Questo quid può anche essere un nulla, e tuttavia esserci, come impercepibile voluto.

Questo quid va contemplato con calma, con decisione, con il massimo dell’attenzione, con continuità sottile di volontà: curando al tempo stesso uno spontaneo riposo in sé: un distacco contemplativo, che realizzi la potenza della profonda inerzia, o ATARASSIA (vedi voce), presso alla intensa attività incorporea obiettivata grazie alla concentrazione.

Questa intensa attività incorporea è in sostanza l’identità originaria dell’Io con le cose, destantesi, sia pure per breve momento.

Il discepolo comprende l’importanza di contemplare il segno-simbolo in stato di purità silenziosa.

Tale purità è in sostanza l’indipendenza dell’Io dall’anima: la concentrazione infatti si realizza nella misura in cui non sia alterata da sentimenti, ricordi, tensioni, psichismi, stati psicosomatici.

Come una formula matematica, arida e obiettiva, tersa di psiche, epperò extra-soggettiva, il segno-simbolo deve stare dinanzi allo sperimentatore, con la sua invisibile luce, escludente qualsiasi elemento animico personale.

La vera forza è mantenere fuori di sé nella sua intatta adamantinità, o nella sua assoluta impersonalità, il segno di luce.

Esso è il simbolo della liberazione dell’Io nell’anima: l’inizio della sua autonomia dal corpo astrale, ossia dall’ambito psichico in cui è il circolo continuo degli istinti e degli stati emotivi.

La concentrazione viene realizzata oltre quel che costituzionalmente si è, con indipendenza dalla condizione mentale e fisica cui si è identificati.

Essa non deve operare mediante le forze di ciò che esistenzialmente si è, ma mediante il più svincolato pensiero: in sostanza va “aggiunta” a ciò che si è.

L’essere psicofisico che si è, non deve affatto intervenire: deve temporaneamente essere ignorato: mentre i metodi yoghici e tradizionali implicano la sua partecipazione all’opus interiore, anzi, fanno leva su essa.

Questa distinzione è importante.

La corrente dell’attenzione pensante, come forza incorporea capace di agire di là dal corpo, epperò sul corpo, deve essere sviluppata al massimo fuori dell’organismo cui si è animicamente identificati: va attivata di là da sé stessi fuori del normale marasma che si reca come vita psico-somatica, quale che sia la stanchezza, o il male, o la depressione, o l’esaltazione, o l’impossibilità esistenziale o l’evento traumatico.

Anzi, proprio l’impedimento psicosomatico può favorire la “distinzione” da esso dell’attività che lo trascende.

L’oggetto della concentrazione sino alla sua tersa luce, deve essere semplicemente percepito, di là dal sentimento del corpo o della psiche.

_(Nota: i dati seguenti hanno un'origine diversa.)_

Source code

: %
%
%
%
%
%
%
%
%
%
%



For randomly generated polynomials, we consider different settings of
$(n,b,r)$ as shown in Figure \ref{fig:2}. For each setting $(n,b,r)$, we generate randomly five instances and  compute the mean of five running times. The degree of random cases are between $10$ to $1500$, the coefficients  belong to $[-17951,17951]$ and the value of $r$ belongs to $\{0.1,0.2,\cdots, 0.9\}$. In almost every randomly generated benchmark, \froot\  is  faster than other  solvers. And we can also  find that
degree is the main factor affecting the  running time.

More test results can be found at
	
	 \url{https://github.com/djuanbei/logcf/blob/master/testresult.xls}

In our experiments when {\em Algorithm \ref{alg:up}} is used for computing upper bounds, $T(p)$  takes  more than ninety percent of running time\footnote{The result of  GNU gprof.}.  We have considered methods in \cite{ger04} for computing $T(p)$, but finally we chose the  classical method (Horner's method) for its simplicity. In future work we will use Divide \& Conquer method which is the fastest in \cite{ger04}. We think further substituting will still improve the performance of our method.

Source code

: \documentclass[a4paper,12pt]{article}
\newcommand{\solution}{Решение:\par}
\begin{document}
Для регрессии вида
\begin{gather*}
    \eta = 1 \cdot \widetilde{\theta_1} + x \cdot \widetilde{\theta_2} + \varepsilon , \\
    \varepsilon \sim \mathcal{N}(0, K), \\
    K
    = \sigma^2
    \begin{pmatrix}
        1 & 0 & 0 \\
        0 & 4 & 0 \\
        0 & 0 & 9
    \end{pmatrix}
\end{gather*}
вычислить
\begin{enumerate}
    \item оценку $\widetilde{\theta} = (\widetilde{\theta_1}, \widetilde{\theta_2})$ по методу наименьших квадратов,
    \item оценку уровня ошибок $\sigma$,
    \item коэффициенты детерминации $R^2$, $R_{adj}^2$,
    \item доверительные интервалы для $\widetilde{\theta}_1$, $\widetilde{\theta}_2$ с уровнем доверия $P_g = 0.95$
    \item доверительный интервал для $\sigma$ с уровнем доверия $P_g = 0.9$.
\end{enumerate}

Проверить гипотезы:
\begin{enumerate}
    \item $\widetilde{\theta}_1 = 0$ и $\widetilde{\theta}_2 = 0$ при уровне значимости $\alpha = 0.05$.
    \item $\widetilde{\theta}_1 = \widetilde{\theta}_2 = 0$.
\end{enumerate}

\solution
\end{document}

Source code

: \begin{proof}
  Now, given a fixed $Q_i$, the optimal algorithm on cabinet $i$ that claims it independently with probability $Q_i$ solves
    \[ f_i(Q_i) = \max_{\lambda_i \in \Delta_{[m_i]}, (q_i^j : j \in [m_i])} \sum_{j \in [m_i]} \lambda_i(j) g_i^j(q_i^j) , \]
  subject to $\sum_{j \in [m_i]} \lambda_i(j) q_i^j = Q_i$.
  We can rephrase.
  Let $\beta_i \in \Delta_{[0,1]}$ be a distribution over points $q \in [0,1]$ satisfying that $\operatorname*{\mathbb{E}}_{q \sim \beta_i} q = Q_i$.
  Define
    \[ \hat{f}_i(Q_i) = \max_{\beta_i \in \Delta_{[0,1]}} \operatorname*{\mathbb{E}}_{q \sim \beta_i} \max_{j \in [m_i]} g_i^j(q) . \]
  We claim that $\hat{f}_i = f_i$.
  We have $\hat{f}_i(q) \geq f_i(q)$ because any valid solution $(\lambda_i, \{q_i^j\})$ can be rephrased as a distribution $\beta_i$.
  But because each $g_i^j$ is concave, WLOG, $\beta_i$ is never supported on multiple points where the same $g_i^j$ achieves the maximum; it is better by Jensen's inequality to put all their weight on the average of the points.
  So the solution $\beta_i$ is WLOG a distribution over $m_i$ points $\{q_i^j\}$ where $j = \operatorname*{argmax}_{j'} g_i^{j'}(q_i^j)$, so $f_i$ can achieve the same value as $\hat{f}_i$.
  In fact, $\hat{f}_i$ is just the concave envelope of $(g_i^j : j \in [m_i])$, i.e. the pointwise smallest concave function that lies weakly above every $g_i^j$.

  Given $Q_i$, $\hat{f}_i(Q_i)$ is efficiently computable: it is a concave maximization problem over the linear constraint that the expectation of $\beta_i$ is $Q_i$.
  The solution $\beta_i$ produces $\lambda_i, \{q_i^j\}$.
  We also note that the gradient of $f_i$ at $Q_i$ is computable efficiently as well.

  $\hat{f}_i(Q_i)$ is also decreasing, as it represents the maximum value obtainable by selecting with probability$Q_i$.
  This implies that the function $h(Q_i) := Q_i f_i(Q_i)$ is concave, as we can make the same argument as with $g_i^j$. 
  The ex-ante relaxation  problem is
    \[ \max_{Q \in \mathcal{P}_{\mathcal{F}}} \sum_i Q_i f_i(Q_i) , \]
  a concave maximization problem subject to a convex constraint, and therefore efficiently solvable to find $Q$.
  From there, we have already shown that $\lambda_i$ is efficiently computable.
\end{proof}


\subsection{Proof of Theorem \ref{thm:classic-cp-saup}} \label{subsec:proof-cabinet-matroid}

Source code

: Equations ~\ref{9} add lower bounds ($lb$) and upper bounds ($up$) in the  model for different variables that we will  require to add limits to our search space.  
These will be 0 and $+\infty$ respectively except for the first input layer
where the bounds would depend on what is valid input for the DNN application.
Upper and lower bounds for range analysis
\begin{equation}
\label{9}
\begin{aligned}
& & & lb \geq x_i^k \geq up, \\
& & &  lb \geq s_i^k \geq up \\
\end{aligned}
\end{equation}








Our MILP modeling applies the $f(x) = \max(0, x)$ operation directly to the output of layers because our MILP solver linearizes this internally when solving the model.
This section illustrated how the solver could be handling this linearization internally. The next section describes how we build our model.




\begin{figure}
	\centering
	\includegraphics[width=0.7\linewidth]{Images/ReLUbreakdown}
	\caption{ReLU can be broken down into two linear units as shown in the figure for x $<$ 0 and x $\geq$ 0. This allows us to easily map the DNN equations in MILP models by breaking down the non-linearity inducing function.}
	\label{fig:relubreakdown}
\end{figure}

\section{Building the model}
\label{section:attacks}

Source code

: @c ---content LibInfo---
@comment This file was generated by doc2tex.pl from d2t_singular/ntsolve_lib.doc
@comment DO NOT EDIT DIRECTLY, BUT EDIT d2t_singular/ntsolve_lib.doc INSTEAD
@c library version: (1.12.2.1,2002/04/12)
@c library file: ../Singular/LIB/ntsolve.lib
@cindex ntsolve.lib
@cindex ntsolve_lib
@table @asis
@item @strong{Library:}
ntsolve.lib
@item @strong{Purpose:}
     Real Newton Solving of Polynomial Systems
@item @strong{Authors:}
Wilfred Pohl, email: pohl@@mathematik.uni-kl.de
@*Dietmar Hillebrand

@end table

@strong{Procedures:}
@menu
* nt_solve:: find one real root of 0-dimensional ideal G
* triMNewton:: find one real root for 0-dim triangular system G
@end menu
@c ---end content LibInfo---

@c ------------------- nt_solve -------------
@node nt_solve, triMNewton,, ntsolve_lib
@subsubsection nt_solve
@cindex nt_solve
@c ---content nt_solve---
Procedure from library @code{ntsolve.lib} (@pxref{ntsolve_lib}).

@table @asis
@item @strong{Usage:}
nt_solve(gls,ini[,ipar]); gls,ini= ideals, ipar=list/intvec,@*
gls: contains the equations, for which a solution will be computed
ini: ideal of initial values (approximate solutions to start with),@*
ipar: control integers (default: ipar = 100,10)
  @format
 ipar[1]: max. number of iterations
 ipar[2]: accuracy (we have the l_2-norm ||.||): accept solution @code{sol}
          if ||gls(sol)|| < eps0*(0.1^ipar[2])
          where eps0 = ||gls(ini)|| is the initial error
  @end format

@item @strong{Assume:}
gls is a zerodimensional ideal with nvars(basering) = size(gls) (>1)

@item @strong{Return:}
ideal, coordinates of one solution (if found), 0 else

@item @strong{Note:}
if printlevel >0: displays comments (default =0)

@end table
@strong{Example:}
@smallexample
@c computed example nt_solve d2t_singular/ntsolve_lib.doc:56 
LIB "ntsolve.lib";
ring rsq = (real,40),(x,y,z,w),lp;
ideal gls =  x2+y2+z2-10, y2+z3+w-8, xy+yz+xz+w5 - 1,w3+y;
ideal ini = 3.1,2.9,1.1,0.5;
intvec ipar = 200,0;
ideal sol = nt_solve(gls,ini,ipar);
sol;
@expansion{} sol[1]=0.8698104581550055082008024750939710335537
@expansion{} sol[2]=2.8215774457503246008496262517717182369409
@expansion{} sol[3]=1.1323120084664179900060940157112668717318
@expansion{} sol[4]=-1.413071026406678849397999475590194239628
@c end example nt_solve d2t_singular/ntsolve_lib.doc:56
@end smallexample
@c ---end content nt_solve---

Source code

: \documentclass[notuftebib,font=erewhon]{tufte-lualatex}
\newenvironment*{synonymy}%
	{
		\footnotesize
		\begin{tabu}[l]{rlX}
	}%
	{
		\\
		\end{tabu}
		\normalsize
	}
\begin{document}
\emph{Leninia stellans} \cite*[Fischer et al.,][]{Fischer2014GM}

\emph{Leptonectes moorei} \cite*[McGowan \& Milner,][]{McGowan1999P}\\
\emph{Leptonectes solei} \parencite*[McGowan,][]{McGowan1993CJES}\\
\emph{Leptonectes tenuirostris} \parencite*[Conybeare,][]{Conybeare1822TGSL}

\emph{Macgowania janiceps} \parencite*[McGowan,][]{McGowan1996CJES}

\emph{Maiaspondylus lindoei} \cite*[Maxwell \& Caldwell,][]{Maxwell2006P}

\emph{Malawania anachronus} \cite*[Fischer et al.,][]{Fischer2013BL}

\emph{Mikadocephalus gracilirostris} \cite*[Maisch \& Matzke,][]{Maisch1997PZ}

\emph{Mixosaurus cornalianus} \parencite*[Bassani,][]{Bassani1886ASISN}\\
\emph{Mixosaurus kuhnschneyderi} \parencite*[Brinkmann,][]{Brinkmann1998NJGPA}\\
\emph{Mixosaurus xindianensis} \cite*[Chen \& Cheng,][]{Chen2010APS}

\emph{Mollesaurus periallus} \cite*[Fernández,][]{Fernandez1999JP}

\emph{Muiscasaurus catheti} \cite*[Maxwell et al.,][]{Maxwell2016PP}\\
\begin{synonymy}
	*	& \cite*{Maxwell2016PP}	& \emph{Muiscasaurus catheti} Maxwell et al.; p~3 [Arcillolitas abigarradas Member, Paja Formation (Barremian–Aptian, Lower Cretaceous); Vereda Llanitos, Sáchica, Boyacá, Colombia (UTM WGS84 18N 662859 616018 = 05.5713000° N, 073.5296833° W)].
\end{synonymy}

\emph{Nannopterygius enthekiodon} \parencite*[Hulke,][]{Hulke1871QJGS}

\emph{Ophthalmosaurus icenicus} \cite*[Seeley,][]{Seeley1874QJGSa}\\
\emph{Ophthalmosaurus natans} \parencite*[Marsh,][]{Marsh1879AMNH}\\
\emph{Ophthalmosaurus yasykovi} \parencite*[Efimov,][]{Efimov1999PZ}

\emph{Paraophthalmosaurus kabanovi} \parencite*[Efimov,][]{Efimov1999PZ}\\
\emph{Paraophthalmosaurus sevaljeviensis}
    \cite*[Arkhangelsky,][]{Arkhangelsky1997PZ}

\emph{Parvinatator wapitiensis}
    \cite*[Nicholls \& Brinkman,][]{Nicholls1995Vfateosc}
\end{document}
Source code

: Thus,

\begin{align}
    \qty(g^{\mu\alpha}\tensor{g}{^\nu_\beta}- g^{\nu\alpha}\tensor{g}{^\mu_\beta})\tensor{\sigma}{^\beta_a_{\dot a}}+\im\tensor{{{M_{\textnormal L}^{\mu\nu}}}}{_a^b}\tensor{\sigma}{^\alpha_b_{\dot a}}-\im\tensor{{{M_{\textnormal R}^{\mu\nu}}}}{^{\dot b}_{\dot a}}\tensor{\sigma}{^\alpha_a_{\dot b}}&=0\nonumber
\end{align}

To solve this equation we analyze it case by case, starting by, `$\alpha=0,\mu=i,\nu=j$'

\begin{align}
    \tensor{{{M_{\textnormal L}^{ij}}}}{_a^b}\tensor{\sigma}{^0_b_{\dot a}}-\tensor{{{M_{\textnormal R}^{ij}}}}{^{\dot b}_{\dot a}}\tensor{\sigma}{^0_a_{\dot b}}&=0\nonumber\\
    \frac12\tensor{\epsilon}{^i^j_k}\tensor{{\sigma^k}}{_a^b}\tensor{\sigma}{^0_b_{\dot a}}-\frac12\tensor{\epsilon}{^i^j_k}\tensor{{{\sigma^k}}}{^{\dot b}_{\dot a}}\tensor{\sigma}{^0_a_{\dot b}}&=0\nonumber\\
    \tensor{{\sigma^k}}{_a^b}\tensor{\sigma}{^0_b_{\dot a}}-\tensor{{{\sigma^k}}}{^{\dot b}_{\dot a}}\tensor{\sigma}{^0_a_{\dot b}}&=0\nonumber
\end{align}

Il sentire normalmente ricongiunge la coscienza con la corporeità e paralizza la forza.

Realizzare la tersa luce, o il segno extrasensibile, dell’oggetto che come oggetto fisico in verità è estinto di là da ciò che si è, significa superare l’elemento soggettivo-istintivo della psiche, normalmente tendente a far sua ogni operazione interiore sia essa dello Yoga, o del Magismo, o del Misticismo mediante il sentire sottile, legato alla corporeità.

Nel sentimento di sé, vincolato all’essere corporeo, l’uomo è normalmente manovrato dalle Forze extrasensibili avverse alla sua liberazione: la concentrazione, divenendo operante, postula perciò un’ascesi del sentire.